この広い世界に於いてダンジョンのバックヤードに足を踏み入れた冒険者はそう多くない。
いつもはダンジョンの中で戦ってるモンスターが俺に敬礼を向ける様子は普通の冒険者も見ることのない光景だろう、それは一流冒険者であるカズキや徳永さんも同じようで2人とも目を見張っている。
「キングが前回来訪した昨年5月から本日までのデータ集計です」
駅長の制服に身を包んだダンジョンマスターのゴブリンがデータを詰めた小さな魔法石が渡される。
魔法石は魔法的な方法によりあらゆる情報を記録して持ち運べる媒体で、これを読み取りコピーするにははダンジョンキングの権能が必要になる。
「ありがとう。死者は出てないね?」
「はい。王命故」
俺がダンジョンの所有権を保有しているのは緊急時の死人を避けるためだが、日常的にも死人を出さないように運営するように命令を出している。
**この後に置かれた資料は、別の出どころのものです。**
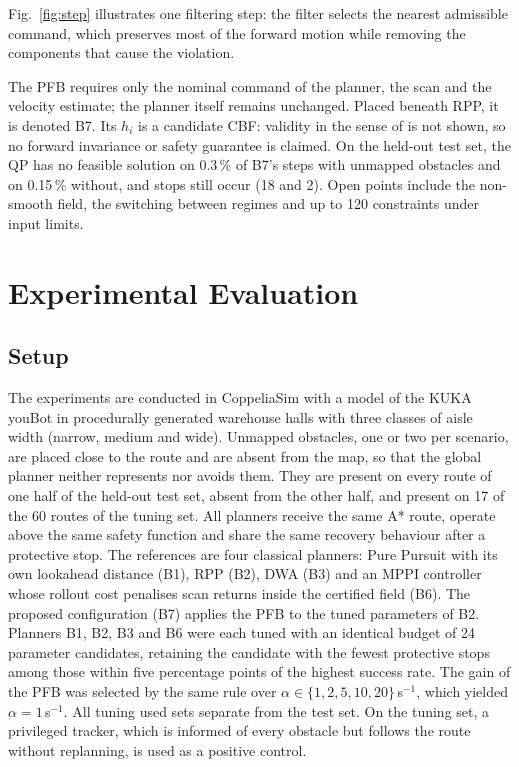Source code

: \documentclass[conference]{IEEEtran}
\begin{document}
Fig.~\ref{fig:step} illustrates one filtering step: the filter selects the nearest admissible command, which
preserves most of the forward motion while removing the components that cause the violation.

The PFB requires only the nominal command of the planner, the scan and the velocity estimate; the planner
itself remains unchanged. Placed beneath RPP, it is denoted B7. Its $h_i$ is a candidate CBF: validity in the
sense of \cite[Def.~2.1]{garg2024advances} is not shown, so no forward invariance or safety guarantee is
claimed. On the held-out test set, the QP has no feasible solution on 0.3\,\% of B7's steps with unmapped
obstacles and on 0.15\,\% without, and stops still occur (18 and 2). Open points include the non-smooth field,
the switching between regimes and up to 120 constraints under input limits.

\section{Experimental Evaluation}
\subsection{Setup}
The experiments are conducted in CoppeliaSim \cite{rohmer2013vrep} with a model of the KUKA youBot
in procedurally generated warehouse halls with three classes of aisle width (narrow, medium and
wide). Unmapped obstacles, one or two per scenario, are placed close to the route and are absent from the
map, so that the global planner neither represents nor avoids them. They are present on every route of one half of
the held-out test set, absent from the other half, and present on 17 of the 60 routes of the tuning set. All planners receive the
same A* route, operate above the same safety function and share the same recovery behaviour after a
protective stop. The references are four classical planners: Pure Pursuit with its own lookahead distance
(B1), RPP (B2), DWA (B3) and an MPPI controller whose rollout cost penalises scan returns inside the
certified field (B6). The proposed configuration (B7) applies the PFB to the tuned parameters of B2.
Planners B1, B2, B3 and B6 were each tuned with an identical budget of 24 parameter candidates, retaining
the candidate with the fewest protective stops among those within five percentage points of the highest
success rate. The gain of the PFB was selected by the same rule over $\alpha\in\{1,2,5,10,20\}$\,s$^{-1}$,
which yielded $\alpha=1$\,s$^{-1}$. All tuning used sets separate from the test set. On the tuning set, a
privileged tracker, which is informed of every obstacle but follows the route without replanning, is used as a positive control.
\end{document}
しかし俺以外のダンジョンでは死亡は珍しくないので、どうせダンジョンでは死なないからと油断して他所のダンジョンで死なれても困る。
そこで導入されたのがデスペナ制度……一度死んでも本人の保有魔力(魔力が少ない人はプラス自分の保有する武器ひとつ)と引き換えに蘇生させてダンジョンの入り口へ送り返すものである。
「4ヶ月前辺りからデスペナ数が増えてない?」
「新しい報酬として追加した魔導書が思いの外人気が出た結果、デスペナの増加になりました」
「そっか、カズキはなんか知ってる?」
急に話を振られたカズキはわたわたしつつ、記憶を掘り起こしてから「あっ」と声を上げた。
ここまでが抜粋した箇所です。